> Recorded information:
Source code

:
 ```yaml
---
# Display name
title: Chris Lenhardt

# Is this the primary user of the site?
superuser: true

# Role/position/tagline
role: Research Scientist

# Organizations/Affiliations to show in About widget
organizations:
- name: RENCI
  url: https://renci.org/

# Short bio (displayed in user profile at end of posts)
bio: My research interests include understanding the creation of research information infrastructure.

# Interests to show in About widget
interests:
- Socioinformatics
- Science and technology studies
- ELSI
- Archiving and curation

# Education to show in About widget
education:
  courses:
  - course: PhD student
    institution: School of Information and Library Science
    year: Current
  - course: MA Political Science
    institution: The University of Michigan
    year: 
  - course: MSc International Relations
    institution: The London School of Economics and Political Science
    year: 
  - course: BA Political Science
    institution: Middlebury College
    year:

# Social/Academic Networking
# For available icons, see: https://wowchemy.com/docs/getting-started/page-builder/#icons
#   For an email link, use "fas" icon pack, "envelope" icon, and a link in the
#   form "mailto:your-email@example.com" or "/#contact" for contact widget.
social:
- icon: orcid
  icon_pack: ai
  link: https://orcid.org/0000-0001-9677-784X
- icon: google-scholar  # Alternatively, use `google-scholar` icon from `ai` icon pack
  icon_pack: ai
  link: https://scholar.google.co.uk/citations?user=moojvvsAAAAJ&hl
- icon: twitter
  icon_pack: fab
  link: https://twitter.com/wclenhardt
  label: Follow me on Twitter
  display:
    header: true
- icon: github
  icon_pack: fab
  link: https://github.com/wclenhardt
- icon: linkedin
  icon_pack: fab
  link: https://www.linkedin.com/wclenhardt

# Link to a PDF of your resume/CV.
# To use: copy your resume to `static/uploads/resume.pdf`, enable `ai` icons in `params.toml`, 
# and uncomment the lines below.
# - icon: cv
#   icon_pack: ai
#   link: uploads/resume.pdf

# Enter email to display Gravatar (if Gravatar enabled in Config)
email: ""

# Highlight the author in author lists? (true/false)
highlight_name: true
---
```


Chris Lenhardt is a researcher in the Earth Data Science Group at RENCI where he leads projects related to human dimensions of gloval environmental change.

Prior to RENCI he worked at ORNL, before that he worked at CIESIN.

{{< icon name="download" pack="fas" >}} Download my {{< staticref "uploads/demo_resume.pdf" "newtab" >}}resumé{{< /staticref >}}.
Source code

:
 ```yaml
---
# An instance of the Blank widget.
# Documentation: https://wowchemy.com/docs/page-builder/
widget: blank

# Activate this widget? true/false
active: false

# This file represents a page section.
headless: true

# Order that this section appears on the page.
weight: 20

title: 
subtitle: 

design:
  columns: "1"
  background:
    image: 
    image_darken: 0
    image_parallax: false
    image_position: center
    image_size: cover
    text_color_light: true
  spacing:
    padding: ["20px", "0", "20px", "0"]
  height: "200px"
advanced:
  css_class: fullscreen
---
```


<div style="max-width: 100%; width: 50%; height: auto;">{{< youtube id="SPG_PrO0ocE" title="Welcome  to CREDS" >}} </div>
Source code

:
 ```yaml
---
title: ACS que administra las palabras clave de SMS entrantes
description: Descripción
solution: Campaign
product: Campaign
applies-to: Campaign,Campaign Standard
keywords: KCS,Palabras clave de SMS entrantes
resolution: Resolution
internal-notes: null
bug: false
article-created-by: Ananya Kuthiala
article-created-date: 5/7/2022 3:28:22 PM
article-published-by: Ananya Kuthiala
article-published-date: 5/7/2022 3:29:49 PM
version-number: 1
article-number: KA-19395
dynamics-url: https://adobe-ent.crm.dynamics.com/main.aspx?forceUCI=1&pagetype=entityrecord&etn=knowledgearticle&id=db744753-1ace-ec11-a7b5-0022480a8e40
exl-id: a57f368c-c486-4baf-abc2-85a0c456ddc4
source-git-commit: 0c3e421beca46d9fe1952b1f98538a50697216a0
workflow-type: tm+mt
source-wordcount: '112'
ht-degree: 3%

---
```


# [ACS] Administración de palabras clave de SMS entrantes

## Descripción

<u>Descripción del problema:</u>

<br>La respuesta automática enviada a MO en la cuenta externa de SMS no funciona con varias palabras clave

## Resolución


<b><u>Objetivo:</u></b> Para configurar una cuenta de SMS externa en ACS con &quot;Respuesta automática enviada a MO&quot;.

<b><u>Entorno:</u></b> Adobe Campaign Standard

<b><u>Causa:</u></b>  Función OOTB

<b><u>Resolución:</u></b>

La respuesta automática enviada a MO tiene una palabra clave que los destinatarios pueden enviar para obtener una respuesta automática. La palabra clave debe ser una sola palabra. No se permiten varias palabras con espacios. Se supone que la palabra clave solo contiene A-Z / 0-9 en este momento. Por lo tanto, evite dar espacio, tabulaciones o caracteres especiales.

> Task: Exactly one number is the expected answer: the count of lines in the entries where the word "show" is found.

> Output of the exercise: 3